# TASK MATERIAL
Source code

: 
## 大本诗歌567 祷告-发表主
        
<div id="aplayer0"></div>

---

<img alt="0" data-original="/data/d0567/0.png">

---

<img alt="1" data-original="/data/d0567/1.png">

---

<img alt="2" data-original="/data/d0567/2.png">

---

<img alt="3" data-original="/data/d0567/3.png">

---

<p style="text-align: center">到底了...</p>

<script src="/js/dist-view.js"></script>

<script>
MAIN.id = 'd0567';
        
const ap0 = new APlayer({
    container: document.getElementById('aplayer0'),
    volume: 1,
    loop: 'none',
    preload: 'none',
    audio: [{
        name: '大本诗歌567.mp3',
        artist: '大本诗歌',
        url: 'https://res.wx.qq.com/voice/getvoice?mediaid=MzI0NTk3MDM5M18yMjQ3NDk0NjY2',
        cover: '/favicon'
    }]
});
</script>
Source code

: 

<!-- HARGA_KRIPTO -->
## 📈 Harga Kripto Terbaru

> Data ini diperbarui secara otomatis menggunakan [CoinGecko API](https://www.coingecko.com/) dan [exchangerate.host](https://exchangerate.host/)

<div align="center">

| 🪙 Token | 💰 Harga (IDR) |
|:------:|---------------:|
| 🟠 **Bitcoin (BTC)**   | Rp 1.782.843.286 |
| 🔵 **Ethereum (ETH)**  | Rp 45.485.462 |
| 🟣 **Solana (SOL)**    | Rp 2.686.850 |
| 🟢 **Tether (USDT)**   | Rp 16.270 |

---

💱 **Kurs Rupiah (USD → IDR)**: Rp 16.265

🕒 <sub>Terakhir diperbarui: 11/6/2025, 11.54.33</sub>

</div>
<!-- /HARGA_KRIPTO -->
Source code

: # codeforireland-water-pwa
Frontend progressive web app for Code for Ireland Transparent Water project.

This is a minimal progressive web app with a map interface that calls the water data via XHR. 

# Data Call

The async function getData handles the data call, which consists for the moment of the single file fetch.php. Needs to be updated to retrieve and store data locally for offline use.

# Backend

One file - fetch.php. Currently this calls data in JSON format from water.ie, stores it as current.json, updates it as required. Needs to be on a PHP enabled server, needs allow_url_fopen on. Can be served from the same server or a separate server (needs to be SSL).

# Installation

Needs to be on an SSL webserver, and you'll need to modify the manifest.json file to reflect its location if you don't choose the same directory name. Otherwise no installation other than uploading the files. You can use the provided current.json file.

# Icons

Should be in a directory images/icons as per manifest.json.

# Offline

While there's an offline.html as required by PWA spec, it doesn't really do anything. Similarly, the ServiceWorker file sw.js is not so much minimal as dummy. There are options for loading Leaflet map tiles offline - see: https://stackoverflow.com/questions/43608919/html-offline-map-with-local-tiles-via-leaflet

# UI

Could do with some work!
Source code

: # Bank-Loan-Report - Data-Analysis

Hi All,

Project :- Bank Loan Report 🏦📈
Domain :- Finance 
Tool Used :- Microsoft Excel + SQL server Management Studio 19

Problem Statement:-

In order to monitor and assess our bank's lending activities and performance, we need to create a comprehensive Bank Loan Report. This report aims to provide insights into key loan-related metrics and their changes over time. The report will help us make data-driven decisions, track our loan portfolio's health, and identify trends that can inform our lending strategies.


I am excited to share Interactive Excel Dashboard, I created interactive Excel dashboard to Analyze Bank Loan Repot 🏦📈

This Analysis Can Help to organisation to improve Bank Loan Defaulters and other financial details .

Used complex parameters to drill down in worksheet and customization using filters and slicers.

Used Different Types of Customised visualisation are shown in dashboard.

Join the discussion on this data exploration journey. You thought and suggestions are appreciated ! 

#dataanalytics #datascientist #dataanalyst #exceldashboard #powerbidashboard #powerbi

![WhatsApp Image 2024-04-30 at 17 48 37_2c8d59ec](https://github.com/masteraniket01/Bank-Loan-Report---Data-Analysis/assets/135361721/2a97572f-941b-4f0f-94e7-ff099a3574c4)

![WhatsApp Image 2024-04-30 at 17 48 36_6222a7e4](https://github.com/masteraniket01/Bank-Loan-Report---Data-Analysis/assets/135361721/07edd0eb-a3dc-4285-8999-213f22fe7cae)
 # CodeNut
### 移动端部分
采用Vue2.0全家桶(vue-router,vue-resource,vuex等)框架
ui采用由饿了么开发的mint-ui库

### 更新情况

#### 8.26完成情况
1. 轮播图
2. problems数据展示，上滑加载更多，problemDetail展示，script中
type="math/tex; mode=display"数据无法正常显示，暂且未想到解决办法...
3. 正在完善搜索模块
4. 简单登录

# TRY IT
Among the lines above, find those with the word "that". Copy them.

# ANSWER TO THE EXERCISE
This is a minimal progressive web app with a map interface that calls the water data via XHR. 
In order to monitor and assess our bank's lending activities and performance, we need to create a comprehensive Bank Loan Report. This report aims to provide insights into key loan-related metrics and their changes over time. The report will help us make data-driven decisions, track our loan portfolio's health, and identify trends that can inform our lending strategies.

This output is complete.